Note: We (SiSoftware) claim copyright over the scores (benchmark results) posted to the Ranker. Please see:
Privacy: Who owns the data (scores) posted to the Ranker?

And please, don’t forget small ISVs like ourselves in these very challenging times. Please buy a copy of Sandra if you find our software useful. Your custom means everything to us!

Native Performance

We are testing native arithmetic, SIMD and cryptography performance using the highest performing instruction sets. “Rocketlake” (RKL) supports all modern instruction sets including AVX512, VNNI, SHA HWA, VAES and naturally the older AVX2/FMA, AES HWA.

Results Interpretation: Higher values (GOPS, MB/s, etc.) mean better performance.

Environment: Windows 10 x64, latest AMD and Intel drivers. 2MB “large pages” were enabled and in use. Turbo / Boost was enabled on all configurations.

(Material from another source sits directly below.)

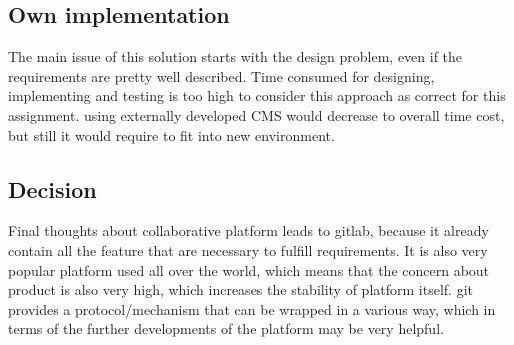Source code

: 	\subsection{Own implementation}
		The main issue of this solution starts with the design problem, even if the requirements are pretty well described. Time consumed for designing, implementing and testing is too high to consider this approach as correct for this assignment. using externally developed \gls{CMS} would decrease to overall time cost, but still it would require to fit into new environment.
	\subsection{Decision}
		Final thoughts about collaborative platform leads to \gls{gitlab}, because it already contain all the feature that are necessary to fulfill requirements. It is also very popular platform used all over the world, which means that the concern about product is also very high, which increases the stability of platform itself. \gls{git} provides a protocol/mechanism that can be wrapped in a various way, which in terms of the further developments of the platform may be very helpful.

Native Benchmarks Intel Core i9 11900K 8C/16T (RKL) AMD Ryzen 9 5900X 12C/24T (Zen3) Intel Core i9 10900K 10C/20T (CML) Intel i9 7900X 10C/20T (SKL-X) Comments
CPU Arithmetic Benchmark Native Dhrystone Integer (GIPS) 545 [+6%] 589 512 397 RKL is 6% faster than CML.
CPU Arithmetic Benchmark Native Dhrystone Long (GIPS) 551 [+16%] 594 477 392 A 64-bit integer workload RKL is 16% faster.
CPU Arithmetic Benchmark Native FP32 (Float) Whetstone (GFLOPS) 285 [-14%] 388 330 264 With floating-point, RKL is 14% slower
CPU Arithmetic Benchmark Native FP64 (Double) Whetstone (GFLOPS) 239 [-12%] 324 273 221 With FP64 nothing much changes.
With legacy integer RKL manages to beat CML (6-16% faster) even with its 2 extra cores – an impressive; with floating-point it is about 13% slower which is acceptable.

Zen3 with 50% more cores naturally wins all tests – but the integer tests are not that much higher; floating-point tests do show the power of Zen3’s FPU cores – though “only” ~35% faster than RKL. If RKL had 10C then Zen3 might have had real competition.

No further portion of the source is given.